As mentioned earlier, different people have different preferences when it comes to delivery and may not always need premium delivery options. With this in mind, it’s down to the retailers to identify their core customer base and optimise their delivery strategy to suit.
According to Capgemini’s recent survey on final mile logistics, the average consumer expects free or low-cost delivery. The exception is with a younger demographic who are more concerned about the speed of delivery. Therefore, it’s important to understand your demographic as part of your delivery strategy.
Brian Green, Senior Director at Magento, an Adobe Company suggests that retailers, ‘should survey shoppers and competitors to identify the right set of choices to offer. Customer requirements will also change from day to day, purchase to purchase, so it is important for retailers to define the ‘minimum viable service’.

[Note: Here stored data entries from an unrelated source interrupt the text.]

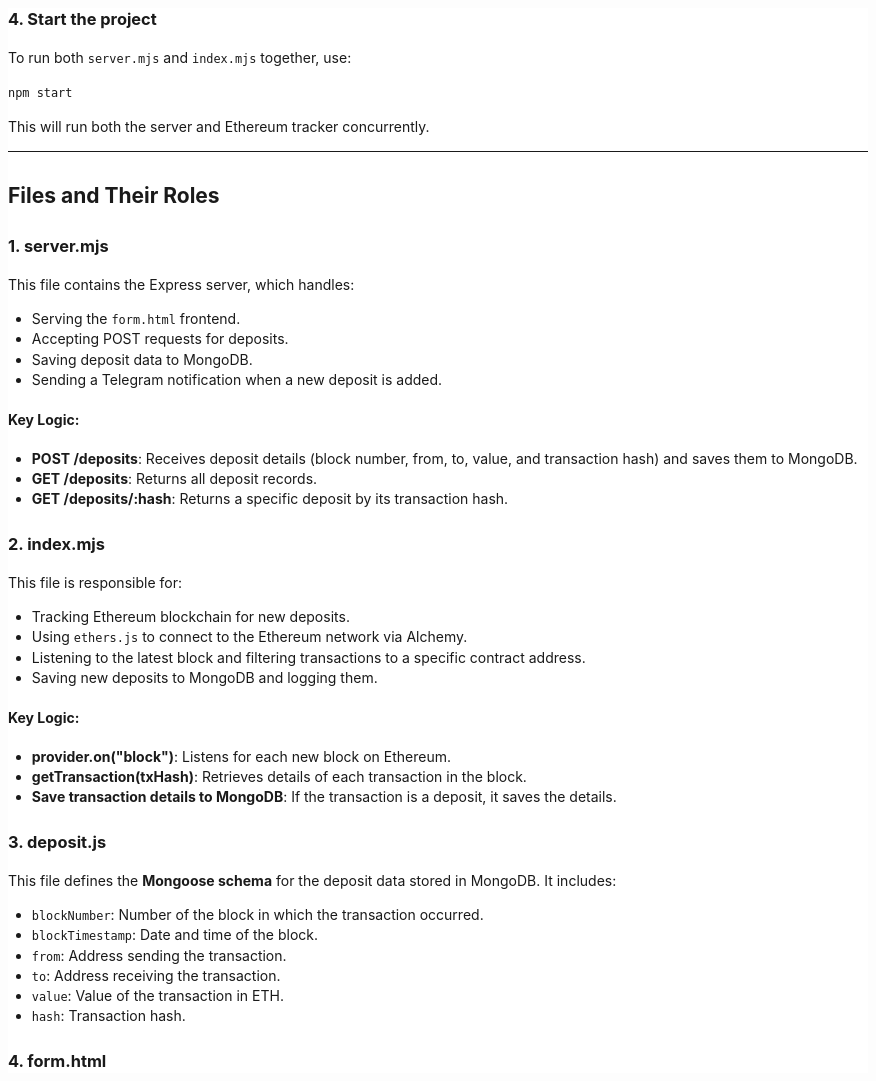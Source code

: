 ### 4. Start the project

To run both `server.mjs` and `index.mjs` together, use:

```bash
npm start
```

This will run both the server and Ethereum tracker concurrently.

---

## Files and Their Roles

### 1. **server.mjs**

This file contains the Express server, which handles:
- Serving the `form.html` frontend.
- Accepting POST requests for deposits.
- Saving deposit data to MongoDB.
- Sending a Telegram notification when a new deposit is added.

#### Key Logic:
- **POST /deposits**: Receives deposit details (block number, from, to, value, and transaction hash) and saves them to MongoDB.
- **GET /deposits**: Returns all deposit records.
- **GET /deposits/:hash**: Returns a specific deposit by its transaction hash.

### 2. **index.mjs**

This file is responsible for:
- Tracking Ethereum blockchain for new deposits.
- Using `ethers.js` to connect to the Ethereum network via Alchemy.
- Listening to the latest block and filtering transactions to a specific contract address.
- Saving new deposits to MongoDB and logging them.

#### Key Logic:
- **provider.on("block")**: Listens for each new block on Ethereum.
- **getTransaction(txHash)**: Retrieves details of each transaction in the block.
- **Save transaction details to MongoDB**: If the transaction is a deposit, it saves the details.

### 3. **deposit.js**

This file defines the **Mongoose schema** for the deposit data stored in MongoDB. It includes:
- `blockNumber`: Number of the block in which the transaction occurred.
- `blockTimestamp`: Date and time of the block.
- `from`: Address sending the transaction.
- `to`: Address receiving the transaction.
- `value`: Value of the transaction in ETH.
- `hash`: Transaction hash.

### 4. **form.html**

It’s not simply about convenience: convenient delivery options need to go hand in hand with retailers intimately understanding their own customer demographic and their particular wants and needs.
Communication in the Last Mile
Fast, convenient and free delivery is all great. But fulfilment mustn’t be delivered in silence. To get ahead, retailers must have true visibility of the state and location of their orders. To make the delivery and returns experience a positive one, it’s vital to communicate with the customer at every stage. What’s more, the post-purchase communication can be use for promotional offers, cross-selling and up-selling to drive sales and loyalty.
Environmentalism: Think Green
We’ve covered the usual suspects – convenience, speed, cost and communication. However, there’s one more topic we want to cover…The environment.
Environmental awareness has become a top retail trend in 2019. Thanks to increased media coverage, today’s consumers are becoming more concerned about the environmental impact of consumerism and the overall supply chain.
There seems to be a growing appetite for environmentally friendly initiatives. We predict that consumers will be more inclined to ‘think green’ when it comes to the brands they shop with regarding delivery and packaging.
It’s clear retailers should demonstrate their green credentials – from a paperless warehouse, recycled or organic packaging, to efficient logistics and electric delivery vehicles. Whilst choice and convenience are major factors when shopping online, its clear retailers need to up their green credentials. This is becoming an increasingly important factor and if it matters to your customer, then it should matter to you.
And there you have it – whilst the need for speed often steals the limelight. We believe it’s a combination of convenience, communication, and understanding your customer that are essentials to refine your delivery strategy. Finally, with trends leading to the point where customers may sacrifice convenience for an environmentally-friendly purchase, retailers should look to put sustainability to the forefront of their messaging.
In order to truly provide convenient options for customers, however, extensive research should be obtained about how the customer base would like things to be delivered, and these options should then be communicated clearly to any potential purchaser.